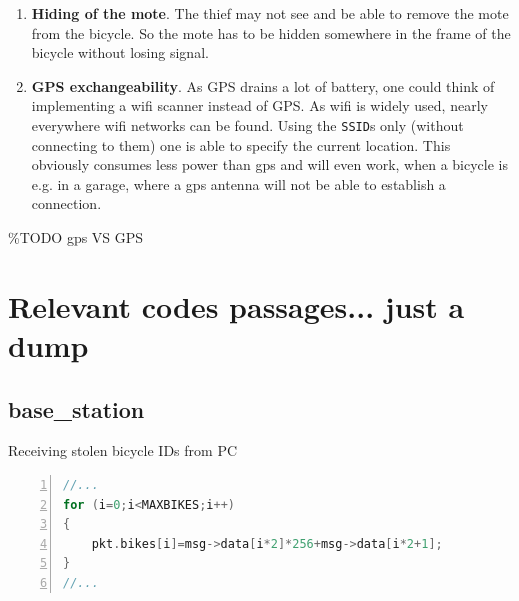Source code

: \documentclass[a4paper]{article}
\begin{document}
\begin{enumerate}
\begin{enumerate}
\end{enumerate}
\item \textbf{Hiding of the mote}. The thief may not see and be able to remove the mote from the bicycle. So the mote has to be hidden somewhere in the frame of the bicycle without losing signal.
\item \textbf{GPS exchangeability}. As GPS drains a lot of battery, one could think of implementing a wifi scanner instead of GPS. As wifi is widely used, nearly everywhere wifi networks can be found. Using the \texttt{SSID}s only (without connecting to them) one is able to specify the current location. This obviously consumes less power than gps and will even work, when a bicycle is e.g. in a garage, where a gps antenna will not be able to establish a connection.
\end{enumerate}

\%TODO gps VS GPS

\section{Relevant codes passages... just a dump}
\subsection{base\_station}
Receiving stolen bicycle IDs from PC
\begin{lstlisting}[numbers=left, frame=single,language=C, captionpos=b, caption={DataMsg.h, content of packets}, label=lst:xxx]
//...
for (i=0;i<MAXBIKES;i++)
{
    pkt.bikes[i]=msg->data[i*2]*256+msg->data[i*2+1];
}
//...
\end{lstlisting}
\end{document}
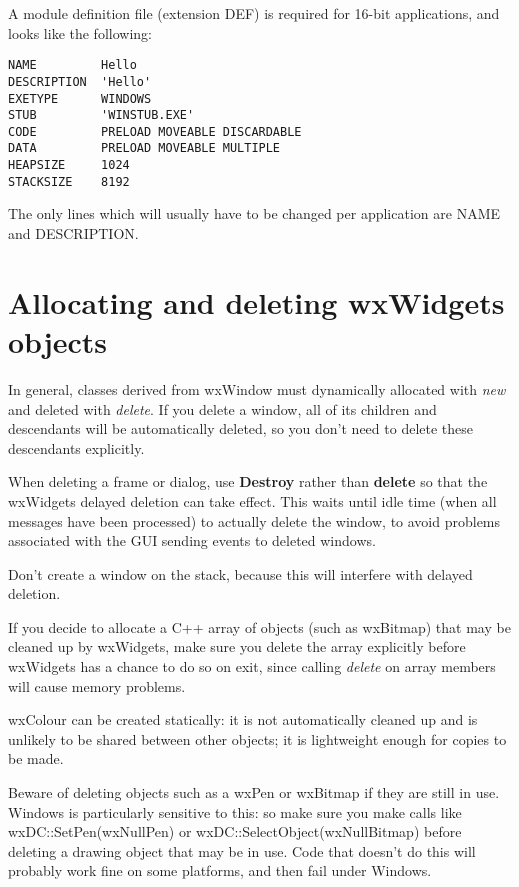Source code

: A module definition file (extension DEF) is required for 16-bit applications, and
looks like the following:

\begin{verbatim}
NAME         Hello
DESCRIPTION  'Hello'
EXETYPE      WINDOWS
STUB         'WINSTUB.EXE'
CODE         PRELOAD MOVEABLE DISCARDABLE
DATA         PRELOAD MOVEABLE MULTIPLE
HEAPSIZE     1024
STACKSIZE    8192
\end{verbatim}

The only lines which will usually have to be changed per application are
NAME and DESCRIPTION.

\section{Allocating and deleting wxWidgets objects}

In general, classes derived from wxWindow must dynamically allocated
with {\it new} and deleted with {\it delete}. If you delete a window,
all of its children and descendants will be automatically deleted,
so you don't need to delete these descendants explicitly.

When deleting a frame or dialog, use {\bf Destroy} rather than {\bf delete} so
that the wxWidgets delayed deletion can take effect. This waits until idle time
(when all messages have been processed) to actually delete the window, to avoid
problems associated with the GUI sending events to deleted windows.

Don't create a window on the stack, because this will interfere
with delayed deletion.

If you decide to allocate a C++ array of objects (such as wxBitmap) that may
be cleaned up by wxWidgets, make sure you delete the array explicitly
before wxWidgets has a chance to do so on exit, since calling {\it delete} on
array members will cause memory problems.

wxColour can be created statically: it is not automatically cleaned
up and is unlikely to be shared between other objects; it is lightweight
enough for copies to be made.

Beware of deleting objects such as a wxPen or wxBitmap if they are still in use.
Windows is particularly sensitive to this: so make sure you
make calls like wxDC::SetPen(wxNullPen) or wxDC::SelectObject(wxNullBitmap) before deleting
a drawing object that may be in use. Code that doesn't do this will probably work
fine on some platforms, and then fail under Windows.

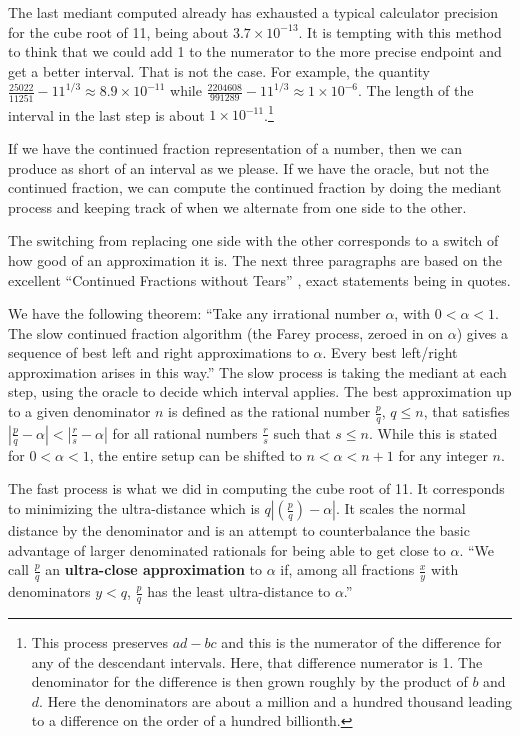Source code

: \documentclass[12pt]{article}
\begin{document}
The last mediant computed already has exhausted a typical calculator precision for the cube root of 11, being about $3.7\times 10^{-13}$. It is tempting with this method to think that we could add 1 to the numerator to the more precise endpoint and get a better interval. That is not the case. For example, the quantity $\frac{25022}{11251} - 11^{1/3} \approx 8.9\times 10^{-11}$ while $\frac{2204608}{991289} - 11^{1/3} \approx 1\times10^{-6}$. The length of the interval in the last step is about $1\times10^{-11}$.\footnote{This process preserves $ad -bc$ and this is the numerator of the difference for any of the descendant intervals. Here, that difference numerator is 1. The denominator for the difference is then grown roughly by the product of $b$ and $d$. Here the denominators are about a million and a hundred thousand leading to a difference on the order of a hundred billionth.} 

If we have the continued fraction representation of a number, then we can produce as short of an interval as we please. If we have the oracle, but not the continued fraction, we can compute the continued fraction by doing the mediant process and keeping track of when we alternate from one side to the other. 

The switching from replacing one side with the other corresponds to a switch of how good of an approximation it is. The next three paragraphs are based on the excellent ``Continued Fractions without Tears'' \cite{richards}, exact statements being in quotes.  

We have the following theorem: ``Take any irrational number $\alpha$, with $0 < \alpha < 1$. The slow continued fraction algorithm (the Farey process, zeroed in on $\alpha$) gives a sequence of best left and right approximations to $\alpha$. Every best left/right approximation arises in this way.'' The slow process is taking the mediant at each step, using the oracle to decide which interval applies. The best approximation up to a given denominator $n$ is defined as the rational number $\frac{p}{q}$, $q  \leq n$, that satisfies $|\frac{p}{q} - \alpha | < |\frac{r}{s} -\alpha|$ for all rational numbers $\frac{r}{s}$ such that $s \leq n$. While this is stated for $0 < \alpha < 1$, the entire setup can be shifted to $n < \alpha < n+1 $ for any integer $n$. 

The fast process is what we did in computing the cube root of 11. It corresponds to minimizing the ultra-distance which is $q|(\frac{p}{q})-\alpha|$. It scales the normal distance by the denominator and is an attempt to counterbalance the basic advantage of larger denominated rationals for being able to get close to $\alpha$.  ``We call $\frac{p}{q}$ an \textbf{ultra-close approximation} to $\alpha$ if, among all fractions $\frac{x}{y}$ with denominators $y < q$, $\frac{p}{q}$ has the least ultra-distance to $\alpha$.''
\end{document}
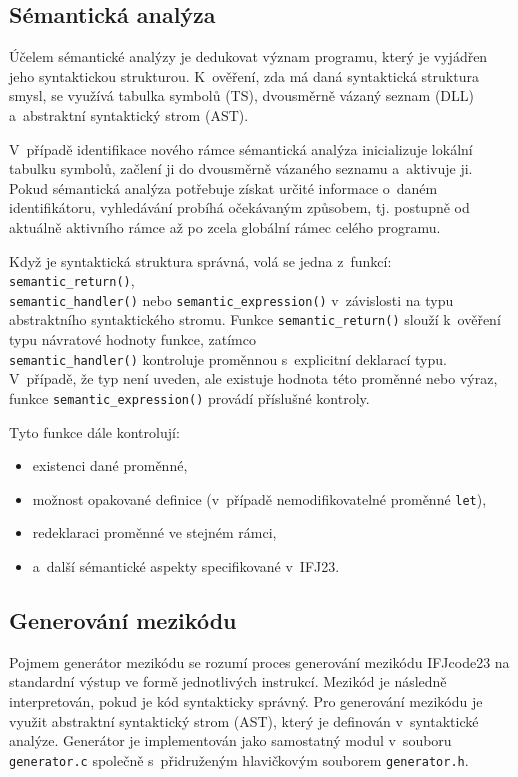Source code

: \documentclass[a4paper, 11pt]{article}
\begin{document}
\subsection{Sémantická analýza}
    Účelem sémantické analýzy je dedukovat význam programu, který je vyjádřen jeho syntaktickou strukturou.
    K~ověření, zda má daná syntaktická struktura smysl, se využívá tabulka symbolů (TS), dvousměrně vázaný seznam (DLL) a~abstraktní syntaktický strom (AST).

    V~případě identifikace nového rámce sémantická analýza inicializuje lokální tabulku symbolů, začlení ji do dvousměrně vázaného seznamu a~aktivuje ji.
    Pokud sémantická analýza potřebuje získat určité informace o~daném identifikátoru, vyhledávání probíhá očekávaným způsobem, tj. postupně od aktuálně aktivního rámce až po zcela globální rámec celého programu.

    Když je syntaktická struktura správná, volá se jedna z~funkcí: \texttt{semantic\_return()}, \\ \texttt{semantic\_handler()} nebo \texttt{semantic\_expression()} v~závislosti na typu abstraktního syntaktického stromu.
    Funkce \texttt{semantic\_return()} slouží k~ověření typu návratové hodnoty funkce, zatímco \\ \texttt{semantic\_handler()} kontroluje proměnnou s~explicitní deklarací typu.
    V~případě, že typ není uveden, ale existuje hodnota této proměnné nebo výraz, funkce \texttt{semantic\_expression()} provádí příslušné kontroly.

    Tyto funkce dále kontrolují:
    \begin{itemize}
        \item existenci dané proměnné,
        \item možnost opakované definice (v~případě nemodifikovatelné proměnné \texttt{let}),
        \item redeklaraci proměnné ve stejném rámci,
        \item a~další sémantické aspekty specifikované v~IFJ23.
    \end{itemize}


\subsection{Generování mezikódu}
    Pojmem generátor mezikódu se rozumí proces generování mezikódu IFJcode23 na standardní výstup ve formě jednotlivých instrukcí.
    Mezikód je následně interpretován, pokud je kód syntakticky správný.
    Pro generování mezikódu je využit abstraktní syntaktický strom (AST), který je definován v~syntaktické analýze.
    Generátor je implementován jako samostatný modul v~souboru \texttt{generator.c} společně s~přidruženým hlavičkovým souborem \texttt{generator.h}.
\end{document}
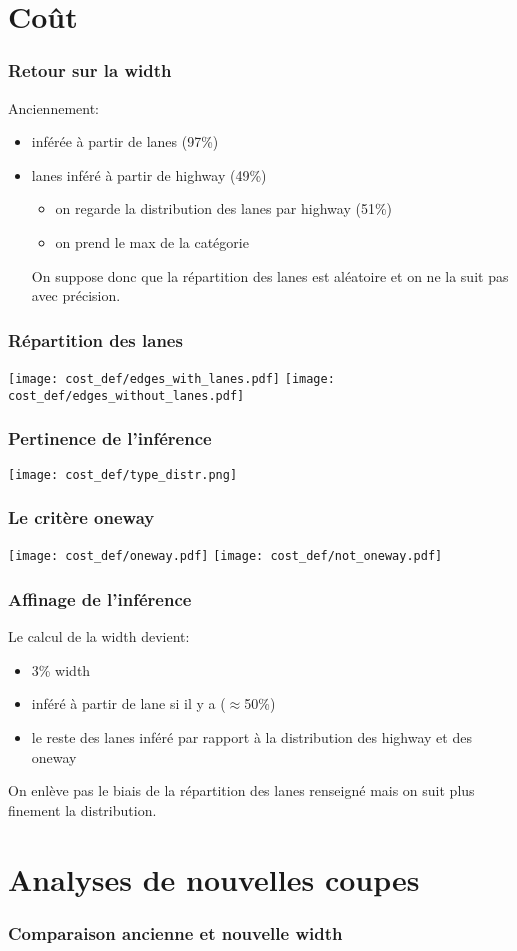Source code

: \documentclass[aspectratio=169]{beamer}
\begin{document}
    \section{Coût}
    \begin{frame}
        \frametitle{Retour sur la width}
        Anciennement:
        \begin{itemize}
            \item inférée à partir de lanes (97\%)
            \item lanes inféré à partir de highway (49\%)
            \begin{itemize}
                \item on regarde la distribution des lanes par highway (51\%)
                \item on prend le max de la catégorie
            \end{itemize}
            On suppose donc que la répartition des lanes est aléatoire et on ne la suit pas avec précision.
        \end{itemize}    
    \end{frame}

    \begin{frame}
        \frametitle{Répartition des lanes}
        \centering
        \texttt{[image: cost\_def/edges\_with\_lanes.pdf]}
        \texttt{[image: cost\_def/edges\_without\_lanes.pdf]}
    \end{frame}
    
    \begin{frame}
        \frametitle{Pertinence de l'inférence}
        \centering
        \texttt{[image: cost\_def/type\_distr.png]}
    \end{frame}

    \begin{frame}
        \frametitle{Le critère oneway}
        \centering
        \texttt{[image: cost\_def/oneway.pdf]}
        \texttt{[image: cost\_def/not\_oneway.pdf]}
    
    \end{frame}
    \begin{frame}
        \frametitle{Affinage de l'inférence}
        Le calcul de la width devient:
        \begin{itemize}
            \item 3\% width
            \item inféré à partir de lane si il y a ($\approx$50\%)
            \item le reste des lanes inféré par rapport à la distribution des highway et des oneway
        \end{itemize}
        On enlève pas le biais de la répartition des lanes renseigné mais on suit plus finement la distribution.
    \end{frame}

    \section{Analyses de nouvelles coupes}
    \begin{frame}
        \frametitle{Comparaison ancienne et nouvelle width}
    
    
    \end{frame}
\end{document}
◆ ◆ ◆ ◆ ◆
__Task brief__:
An exact copy of the lines above, from the one containing "16-bit applications, and" through the one containing "The only lines", is the whole of the answer.

__Expected answer__:
: A module definition file (extension DEF) is required for 16-bit applications, and
looks like the following:

\begin{verbatim}
NAME         Hello
DESCRIPTION  'Hello'
EXETYPE      WINDOWS
STUB         'WINSTUB.EXE'
CODE         PRELOAD MOVEABLE DISCARDABLE
DATA         PRELOAD MOVEABLE MULTIPLE
HEAPSIZE     1024
STACKSIZE    8192
\end{verbatim}

The only lines which will usually have to be changed per application are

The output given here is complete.